The FasTracks Citizens Advisory Committee, whose members are appointed by RTD, last week backed a 0.3 percent tax increase, “provided the new sales tax will ‘sunset’ as soon as sufficient revenues are produced to build and operate the entire system.”

Favoring north metro area

A coalition of local government officials and business leaders in the U.S. 36 corridor supports asking voters “for a 0.1 percent net increase in the regional sales tax (combined with the expiring 0.1 percent stadium sales tax for a total of 0.2 percent).”

The U.S. 36 coalition also urged RTD to split up the $305 million in remaining FasTracks money entirely among projects in the north metro area that have been starved for funding so far.

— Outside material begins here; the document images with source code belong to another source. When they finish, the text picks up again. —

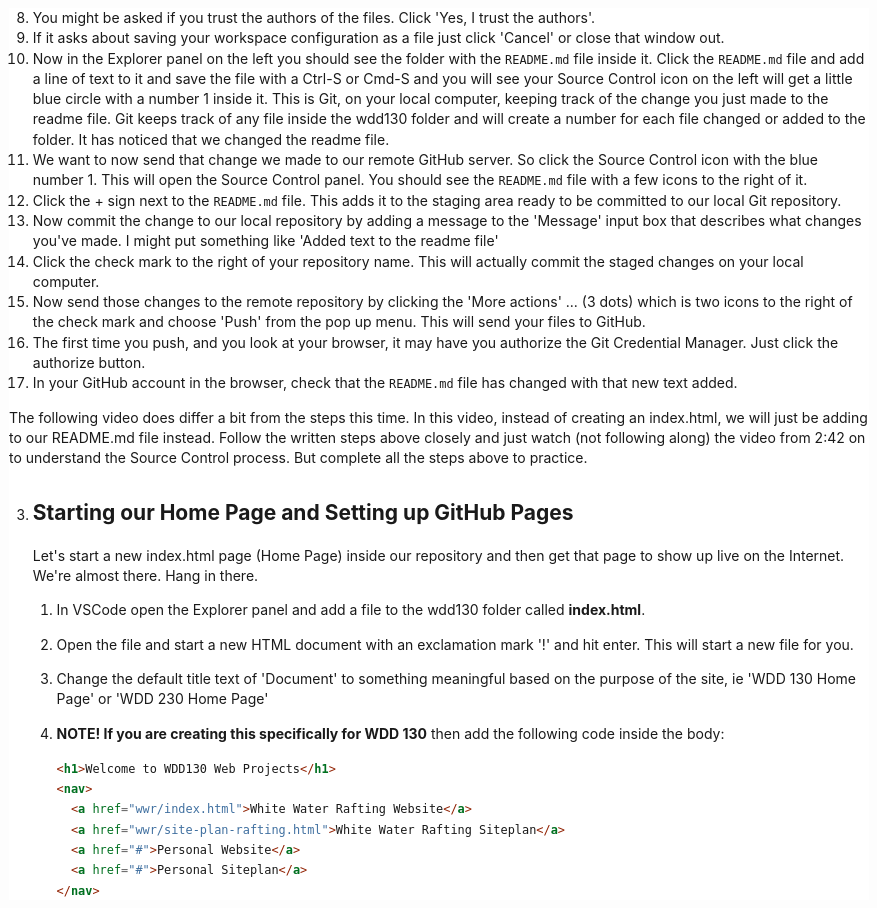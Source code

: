    8. You might be asked if you trust the authors of the files. Click 'Yes, I trust the authors'.
   9. If it asks about saving your workspace configuration as a file just click 'Cancel' or close that window out.
   10. Now in the Explorer panel on the left you should see the folder with the `README.md` file inside it. Click the `README.md` file and add a line of text to it and save the file with a Ctrl-S or Cmd-S and you will see your Source Control icon on the left will get a little blue circle with a number 1 inside it. This is Git, on your local computer, keeping track of the change you just made to the readme file. Git keeps track of any file inside the wdd130 folder and will create a number for each file changed or added to the folder. It has noticed that we changed the readme file.
   11. We want to now send that change we made to our remote GitHub server. So click the Source Control icon with the blue number 1. This will open the Source Control panel. You should see the `README.md` file with a few icons to the right of it.
   12. Click the + sign next to the `README.md` file. This adds it to the staging area ready to be committed to our local Git repository.
   13. Now commit the change to our local repository by adding a message to the 'Message' input box that describes what changes you've made. I might put something like 'Added text to the readme file'
   14. Click the check mark to the right of your repository name. This will actually commit the staged changes on your local computer.
   15. Now send those changes to the remote repository by clicking the 'More actions' ... (3 dots) which is two icons to the right of the check mark and choose 'Push' from the pop up menu. This will send your files to GitHub.
   16. The first time you push, and you look at your browser, it may have you authorize the Git Credential Manager. Just click the authorize button.
   17. In your GitHub account in the browser, check that the `README.md` file has changed with that new text added.

   <div class="callout">

   The following video does differ a bit from the steps this time. In this video, instead of creating an index.html, we will just be adding to our README.md file instead. Follow the written steps above closely and just watch (not following along) the video from 2:42 on to understand the Source Control process. But complete all the steps above to practice.

   <figure class="video-container">
   <iframe width="560" height="315" src="https://www.youtube.com/embed/SMunO3D0I0c" title="YouTube video player" frameborder="0" allow="accelerometer; autoplay; clipboard-write; encrypted-media; gyroscope; picture-in-picture" allowfullscreen></iframe>
   </figure>
   </div>

3. ## Starting our Home Page and Setting up GitHub Pages

   Let's start a new index.html page (Home Page) inside our repository and then get that page to show up live on the Internet. We're almost there. Hang in there.

   1. In VSCode open the Explorer panel and add a file to the wdd130 folder called **index.html**.
   2. Open the file and start a new HTML document with an exclamation mark '!' and hit enter. This will start a new file for you.
   3. Change the default title text of 'Document' to something meaningful based on the purpose of the site, ie 'WDD 130 Home Page' or 'WDD 230 Home Page'
   4. **NOTE! If you are creating this specifically for WDD 130** then add the following code inside the body:

      ```html
      <h1>Welcome to WDD130 Web Projects</h1>
      <nav>
        <a href="wwr/index.html">White Water Rafting Website</a>
        <a href="wwr/site-plan-rafting.html">White Water Rafting Siteplan</a>
        <a href="#">Personal Website</a>
        <a href="#">Personal Siteplan</a>
      </nav>
      ```
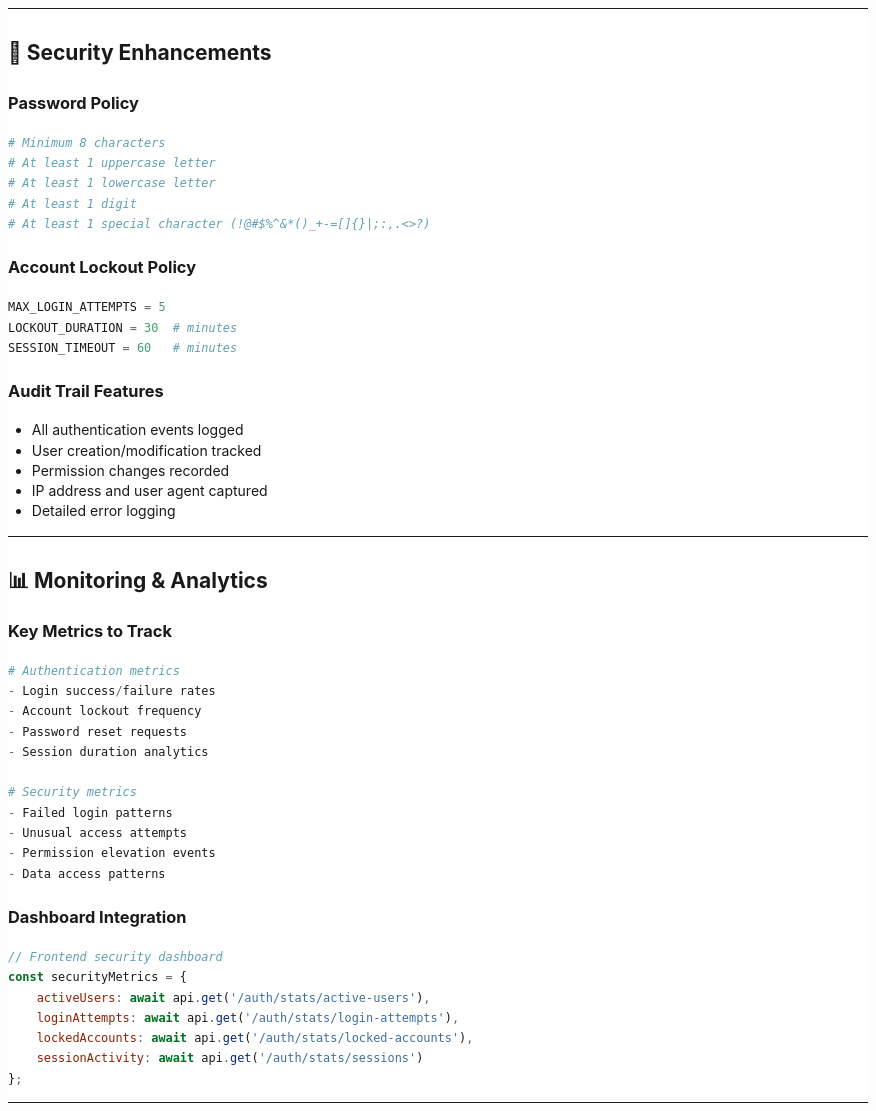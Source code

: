 
---

## 🔐 Security Enhancements

### Password Policy
```python
# Minimum 8 characters
# At least 1 uppercase letter
# At least 1 lowercase letter  
# At least 1 digit
# At least 1 special character (!@#$%^&*()_+-=[]{}|;:,.<>?)
```

### Account Lockout Policy
```python
MAX_LOGIN_ATTEMPTS = 5
LOCKOUT_DURATION = 30  # minutes
SESSION_TIMEOUT = 60   # minutes
```

### Audit Trail Features
- All authentication events logged
- User creation/modification tracked
- Permission changes recorded
- IP address and user agent captured
- Detailed error logging

---

## 📊 Monitoring & Analytics

### Key Metrics to Track
```python
# Authentication metrics
- Login success/failure rates
- Account lockout frequency
- Password reset requests
- Session duration analytics

# Security metrics  
- Failed login patterns
- Unusual access attempts
- Permission elevation events
- Data access patterns
```

### Dashboard Integration
```javascript
// Frontend security dashboard
const securityMetrics = {
    activeUsers: await api.get('/auth/stats/active-users'),
    loginAttempts: await api.get('/auth/stats/login-attempts'),
    lockedAccounts: await api.get('/auth/stats/locked-accounts'),
    sessionActivity: await api.get('/auth/stats/sessions')
};
```

---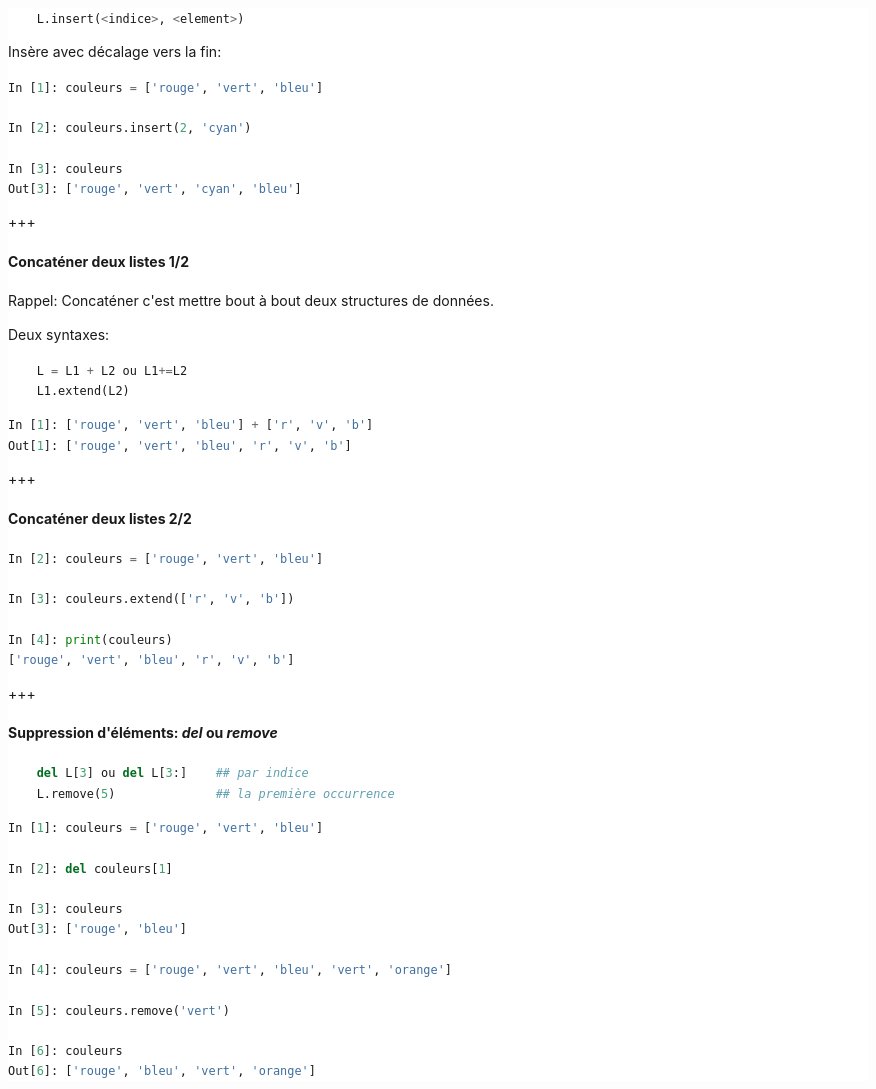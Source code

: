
 ```python
    L.insert(<indice>, <element>)
```

Insère avec décalage vers la fin:

```python
In [1]: couleurs = ['rouge', 'vert', 'bleu']

In [2]: couleurs.insert(2, 'cyan')

In [3]: couleurs
Out[3]: ['rouge', 'vert', 'cyan', 'bleu']
```

+++

#### Concaténer deux listes 1/2

Rappel: Concaténer c'est mettre bout à bout deux structures de données.

Deux syntaxes:

```python
    L = L1 + L2 ou L1+=L2
    L1.extend(L2)
```

```python
In [1]: ['rouge', 'vert', 'bleu'] + ['r', 'v', 'b']
Out[1]: ['rouge', 'vert', 'bleu', 'r', 'v', 'b']
```

+++

#### Concaténer deux listes 2/2

```python
In [2]: couleurs = ['rouge', 'vert', 'bleu']

In [3]: couleurs.extend(['r', 'v', 'b'])

In [4]: print(couleurs)
['rouge', 'vert', 'bleu', 'r', 'v', 'b']
```

+++

#### Suppression d'éléments: *del* ou *remove*

```python
    del L[3] ou del L[3:]    ## par indice
    L.remove(5)              ## la première occurrence
```

```python
In [1]: couleurs = ['rouge', 'vert', 'bleu']

In [2]: del couleurs[1]

In [3]: couleurs
Out[3]: ['rouge', 'bleu']

In [4]: couleurs = ['rouge', 'vert', 'bleu', 'vert', 'orange']

In [5]: couleurs.remove('vert')

In [6]: couleurs
Out[6]: ['rouge', 'bleu', 'vert', 'orange']
```

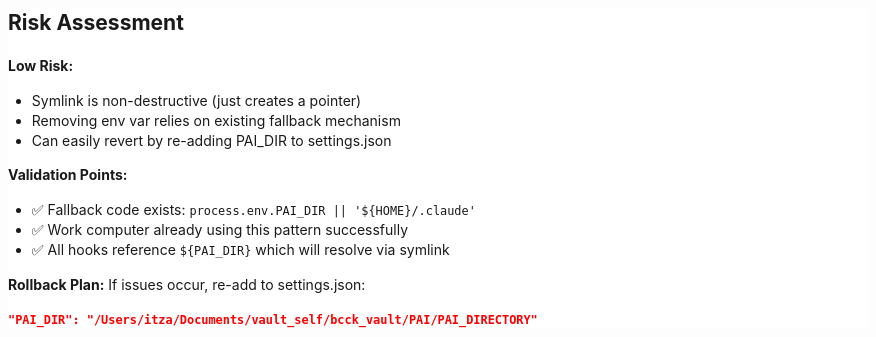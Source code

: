 
## Risk Assessment

**Low Risk:**
- Symlink is non-destructive (just creates a pointer)
- Removing env var relies on existing fallback mechanism
- Can easily revert by re-adding PAI_DIR to settings.json

**Validation Points:**
- ✅ Fallback code exists: `process.env.PAI_DIR || '${HOME}/.claude'`
- ✅ Work computer already using this pattern successfully
- ✅ All hooks reference `${PAI_DIR}` which will resolve via symlink

**Rollback Plan:**
If issues occur, re-add to settings.json:
```json
"PAI_DIR": "/Users/itza/Documents/vault_self/bcck_vault/PAI/PAI_DIRECTORY"
```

In justifying using all of that money for north-area projects, the U.S. 36 group issued a map showing the southern half of metro Denver getting nearly all RTD spending on rail projects — about $3 billion so far — over the past 15 years.

The Southeast Business Partnership, an economic development group for the south metro area, said in a letter to RTD on Friday that “our preference would be to complete the I-225 connector (light-rail line) to the DIA line and the Fitzsimons (medical) complex, along with the Southeast and Southwest (light-rail) extensions . . . as part of an accelerated system build-out.”

RTD’s current light-rail operation in the Interstate 225 corridor ends at the Nine Mile station at Parker Road and I-225. A currently unfunded FasTracks line would take light rail from there to Smith Road and Peoria Street to tie in with the airport train.

Extensions of the existing Southwest light-rail line to Highlands Ranch and the Southeast line to Lone Tree are in the FasTracks plan as well, but these projects do not have funding.

In its letter, the Southeast partnership said while a 0.4 percent tax increase would accomplish a full FasTracks build-out “in the shortest time period, if the political and economic realities demand an alternative solution, we would urge RTD to develop a proposal that has a reasonable probability of voter approval.”

RTD planners say they will take responses from area groups and make recommendations on a sales-tax level, and how to split up the $305 million, to the agency’s board of directors next month.